Jorge Sampaio ficou deliciado com a possibilidade de ir ouvir o pianista Maurizio Pollini, ao Carnegie Hall, nesse dia de junho de 2001, hipótese que eu lhe sugerira. O problema é que, para o presidente da República poder chegar a tempo de apanhar o avião de regresso a Lisboa, no aeroporto Kennedy, tinha de sair uns minutos mais cedo do que o final do concerto. "Não conseguimos mesmo ficar até ao fim?". Não, assegurou-lhe o embaixador junto da ONU, que na circunstância era eu, que fora o seu anfitrião em três intensos dias na "capital do mundo". E assim foi. Ainda estou a ver Sampaio, de pé, prestes a sair, encostado à parede lateral da sala, a esgotar toda a música que o horário apertado lhe permitiu.

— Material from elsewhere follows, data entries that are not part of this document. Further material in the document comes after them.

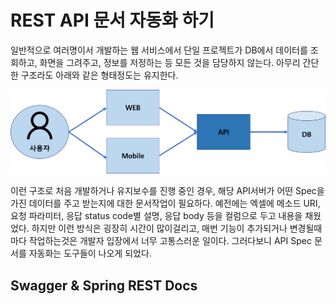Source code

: # REST API 문서 자동화 하기
일반적으로 여러명이서 개발하는 웹 서비스에서 단일 프로젝트가 DB에서 데이터를 조회하고, 화면을 그려주고, 정보를 저정하는 등 모든 것을 담당하지 않는다. 아무리 간단한 구조라도 아래와 같은 형태정도는 유지한다.

![web](https://raw.githubusercontent.com/rbwls31/rbwls31.github.io/master/images/WEB.png)

이런 구조로 처음 개발하거나 유지보수를 진행 중인 경우, 해당 API서버가 어떤 Spec을 가진 데이터를 주고 받는지에 대한 문서작업이 필요하다.
예전에는 엑셀에 메소드 URI, 요청 파라미터, 응답 status code별 설명, 응답 body 등을 컬럼으로 두고 내용을 채웠었다.  하지만 이런 방식은 굉장히 시간이 많이걸리고, 매번 기능이 추가되거나 변경될때마다 작업하는것은 개발자 입장에서 너무 고통스러운 일이다. 그러다보니 API Spec 문서를 자동화는 도구들이 나오게 되었다. 

## Swagger & Spring REST Docs




<!--stackedit_data:
eyJoaXN0b3J5IjpbMTg1NTI5MTU4LDE3NTI3NTc5MjYsLTE3Nj
Y3MjI4NDgsNTA3ODk3NTc3LDY5NzAyNzYyLC00ODI3OTY5MzEs
LTQ3NjMyODYxOF19
-->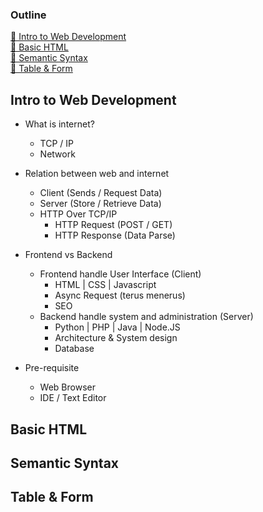 ### Outline
[📁 Intro to Web Development](#intro-to-web-development) \
[📁 Basic HTML](#basic-html) \
[📁 Semantic Syntax](#semantic-syntax) \
[📁 Table & Form](#table--form)



## Intro to Web Development
- What is internet?
    - TCP / IP
    - Network

- Relation between web and internet
    - Client (Sends / Request Data)
    - Server (Store / Retrieve Data)
    - HTTP Over TCP/IP
        - HTTP Request (POST / GET)
        - HTTP Response (Data Parse)

- Frontend vs Backend 
    - Frontend handle User Interface (Client)
        - HTML | CSS | Javascript
        - Async Request (terus menerus)
        - SEO
    - Backend handle system and administration (Server)
        - Python | PHP | Java | Node.JS
        - Architecture & System design
        - Database

- Pre-requisite
    - Web Browser
    - IDE / Text Editor


## Basic HTML

## Semantic Syntax

## Table & Form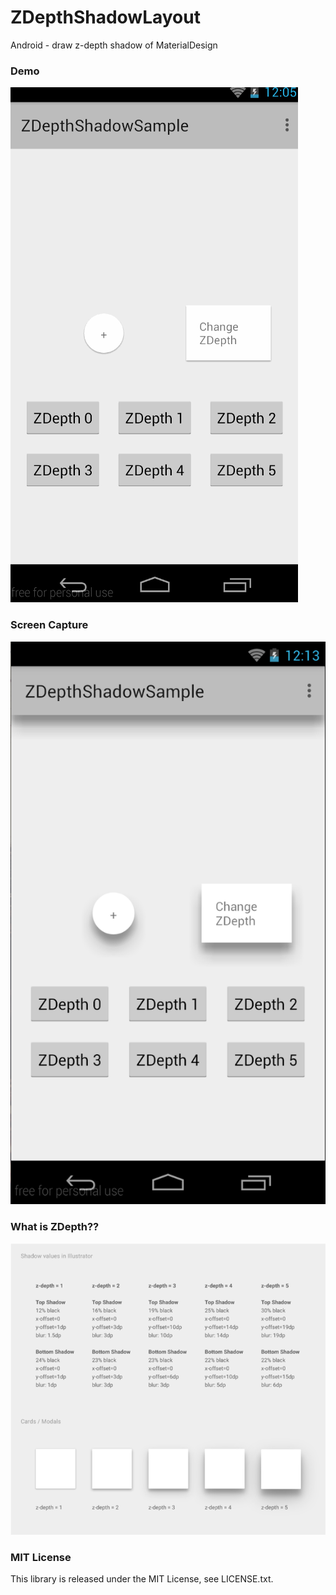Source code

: ZDepthShadowLayout
==================

Android - draw z-depth shadow of MaterialDesign

### Demo

![ZDepthShadowLayout GIF](./blobs/demo.gif)

### Screen Capture

![ZDepthShadowLayout GIF](./blobs/screen_capture.png)

### What is ZDepth??

![ZDepthShadowLayout GIF](./blobs/shadow_zdepth.png)

### MIT License

This library is released under the MIT License, see LICENSE.txt.
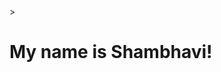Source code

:  <html lang="en">
<head>
    <meta charset="UTF-8" />
    <meta name="viewport" content="width=device-width, initial-scale=1.0"  />
    <title>My first page</title>
</head>
<body>
    ><h1>My name is Shambhavi!</h1>
</body>
</html>
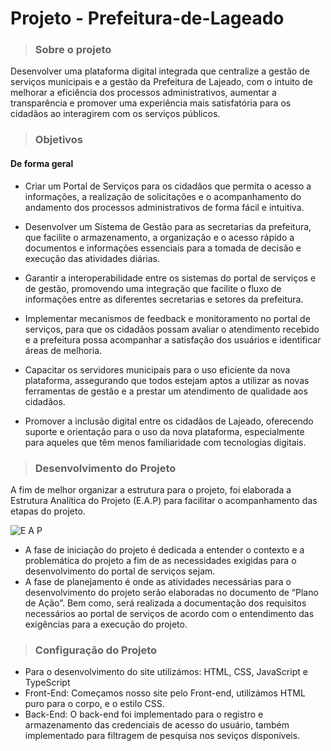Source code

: <h1>Projeto - Prefeitura-de-Lageado</h1>

>### Sobre o projeto

Desenvolver uma plataforma digital integrada que centralize a gestão de serviços municipais e a gestão da Prefeitura de Lajeado, com o intuito de melhorar a eficiência dos processos administrativos, aumentar a transparência e promover uma experiência mais satisfatória para os cidadãos ao interagirem com os serviços públicos.

>### Objetivos
#### De forma geral

+ Criar um Portal de Serviços para os cidadãos que permita o acesso a informações, a realização de solicitações e o acompanhamento do andamento dos processos administrativos de forma fácil e intuitiva.

+	Desenvolver um Sistema de Gestão para as secretarias da prefeitura, que facilite o armazenamento, a organização e o acesso rápido a documentos e informações essenciais para a tomada de decisão e execução das atividades diárias.

+	Garantir a interoperabilidade entre os sistemas do portal de serviços e de gestão, promovendo uma integração que facilite o fluxo de informações entre as diferentes secretarias e setores da prefeitura.

+	Implementar mecanismos de feedback e monitoramento no portal de serviços, para que os cidadãos possam avaliar o atendimento recebido e a prefeitura possa acompanhar a satisfação dos usuários e identificar áreas de melhoria.

+	Capacitar os servidores municipais para o uso eficiente da nova plataforma, assegurando que todos estejam aptos a utilizar as novas ferramentas de gestão e a prestar um atendimento de qualidade aos cidadãos.

+	Promover a inclusão digital entre os cidadãos de Lajeado, oferecendo suporte e orientação para o uso da nova plataforma, especialmente para aqueles que têm menos familiaridade com tecnologias digitais. 

>### Desenvolvimento do Projeto

A fim de melhor organizar a estrutura para o projeto, foi elaborada a Estrutura Analítica do Projeto (E.A.P) para facilitar o acompanhamento das etapas do projeto.

![E A P](https://github.com/user-attachments/assets/fab6a383-a531-4549-a0f4-44b4e016638f)

+ A fase de iniciação do projeto é dedicada a entender o contexto e a problemática do projeto a fim de as necessidades exigidas para o desenvolvimento do portal de serviços sejam.
+ A fase de planejamento é onde as atividades necessárias para o desenvolvimento do projeto serão elaboradas no documento de “Plano de Ação”. Bem como, será realizada a documentação dos requisitos necessários ao portal de serviços de acordo com o entendimento das exigências para a execução do projeto.

>### Configuração do Projeto

+ Para o desenvolvimento do site utilizámos: HTML, CSS, JavaScript e TypeScript
+ Front-End: Começamos nosso site pelo Front-end, utilizámos HTML puro para o corpo, e o estilo CSS. 
+ Back-End: O back-end foi implementado para o registro e armazenamento das  credenciais de acesso do usuário, também implementado para filtragem de pesquisa nos seviços  disponíveis. 


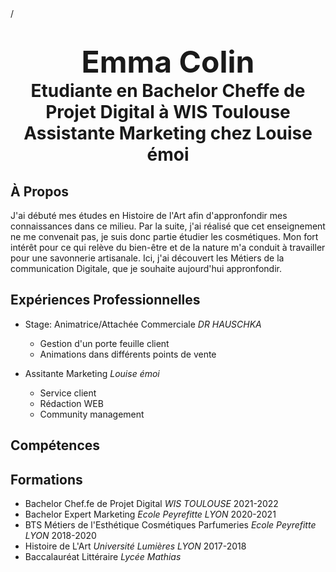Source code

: <!DOCTYPE html>
<html>/</lang:"fr">
<head>
    <meta charset="UTF-8">
    <meta http-equiv="X-UA-Compatible" content="IE-Edge, chrome=1">
    <meta name="viewport" content="width=device-width, initial-scale=1.0">
    <title>Bienvenue sur mon CV</title>
    <link href="style.css" rel="stylesheet" type="text/css">
</head>
<body>
    <h1>
        <CENTER> <font size="60">Emma Colin</font>
       <br> Etudiante en Bachelor Cheffe de Projet Digital à WIS Toulouse
       <br> Assistante Marketing chez Louise émoi</CENTER>
    </h1>
    <h2>À Propos</h2>
    <p>J'ai débuté mes études en Histoire de l'Art afin d'appronfondir mes connaissances 
        dans ce milieu. Par la suite, j'ai réalisé que cet enseignement ne me convenait pas, 
        je suis donc partie étudier les cosmétiques. Mon fort intérêt pour ce qui relève du bien-être
        et de la nature m'a conduit à travailler pour une savonnerie artisanale. Ici, j'ai découvert les Métiers
        de la communication Digitale, que je souhaite aujourd'hui appronfondir. </p>
<h2>Expériences Professionnelles</h2>
<p>
    <ul>
        <li>Stage: Animatrice/Attachée Commerciale <em>DR HAUSCHKA</em></li>
        <ul>
            <li>Gestion d'un porte feuille client</li>
            <li>Animations dans différents points de vente</li>
        </ul>
    </ul>
    <ul>
        <li>Assitante Marketing <em>Louise émoi</em></li>
        <ul>
            <li>Service client</li>
            <li>Rédaction WEB</li>
            <li>Community management</li>
        </ul>
    </ul>
</p>
<h2>Compétences</h2>
    <h2>Formations</h2>
<p>
    <ul>
        <li>Bachelor Chef.fe de Projet Digital <em>WIS TOULOUSE</em> 2021-2022</li>
<li>Bachelor Expert Marketing <em>Ecole Peyrefitte LYON</em> 2020-2021</li>
        <li>BTS Métiers de l'Esthétique Cosmétiques Parfumeries <em>Ecole Peyrefitte LYON</em> 2018-2020
            <li>Histoire de L'Art <em>Université Lumières LYON </em>2017-2018</li>
        <li>Baccalauréat Littéraire <em>Lycée Mathias</em></li>
    </ul>
</p>
</body>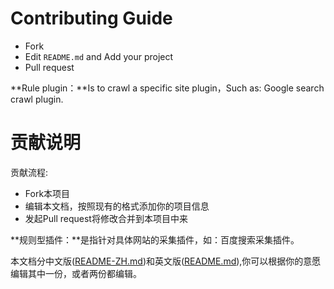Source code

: # Contributing Guide
- Fork
- Edit `README.md` and Add your project
- Pull request

**Rule plugin：**Is to crawl a specific site plugin，Such as: Google search crawl plugin.

# 贡献说明
贡献流程:
- Fork本项目
- 编辑本文档，按照现有的格式添加你的项目信息
- 发起Pull request将修改合并到本项目中来

**规则型插件：**是指针对具体网站的采集插件，如：百度搜索采集插件。

本文档分中文版([README-ZH.md](README-ZH.md))和英文版([README.md](README.md)),你可以根据你的意愿编辑其中一份，或者两份都编辑。
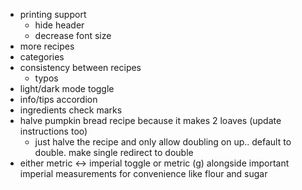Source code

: - printing support
    - hide header
    - decrease font size
- more recipes
- categories
- consistency between recipes
    - typos
- light/dark mode toggle
- info/tips accordion
- ingredients check marks
- halve pumpkin bread recipe because it makes 2 loaves (update instructions too)
    - just halve the recipe and only allow doubling on up.. default to double. make single redirect to double
- either metric <-> imperial toggle or metric (g) alongside important imperial measurements for convenience like flour and sugar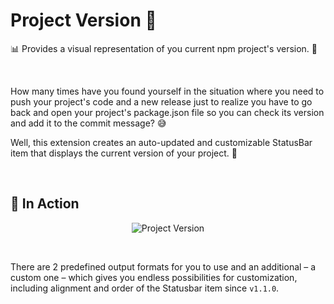 # Project Version 👀

📊 Provides a visual representation of you current npm project's version. 💪

<br>

How many times have you found yourself in the situation where you need to push your project's code and a new release just to realize you have to go back and open your project's package.json file so you can check its version and add it to the commit message? 😅

Well, this extension creates an auto-updated and customizable StatusBar item that displays the current version of your project. 💃

<br>

## 🔫 In Action

<p align="center">
	<img src="https://raw.githubusercontent.com/igorskyflyer/vscode-project-version/main/assets/project-version-screenshot.png" alt="Project Version">
</p>

<br>

There are 2 predefined output formats for you to use and an additional &ndash; a custom one &ndash; which gives you endless possibilities for customization, including alignment and order of the Statusbar item since `v1.1.0`.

Quatro meses depois, com a cidade na ressaca dos atentados do 11 de setembro, Maurizio Pollini regressou a Nova Iorque. Algo frustrado por não ter terminado o concerto anterior, decidi ir ouvi-lo de novo, nesses tempos convulsos pelos quais a cidade e a América passava. Nesse mesmo dia ou na véspera, os EUA tinham feito o primeiro ataque ao Al-Qaeda, no Afeganistão. O espetáculo, por um qualquer alarme de segurança, começou com meia hora de atraso. Tenho a recordação de que saí desse segundo concerto de Pollini com um bem-estar e serenidade que há muito não sentia.
Maurizio Pollini morreu ontem.
3 comentários:
Meu caro Francisco,
Ontem á noite adormeci a contar as vezes em que ouvi Pollini ao vivo. Cheguei ás 32 mas foram mais. Em Lisboa e em Paris, jantei algumas vezes com ele. Sempre interessado nos outros e sempre a fazer perguntas. Vi-o entre o público em Dezembro passado, numa récita no Scala de Milão. Um músico excepcional. Um grande Senhor.
Um abraço
JPGarcia
Maurizio Pollini, um grande Senhor com um “S” bem grande.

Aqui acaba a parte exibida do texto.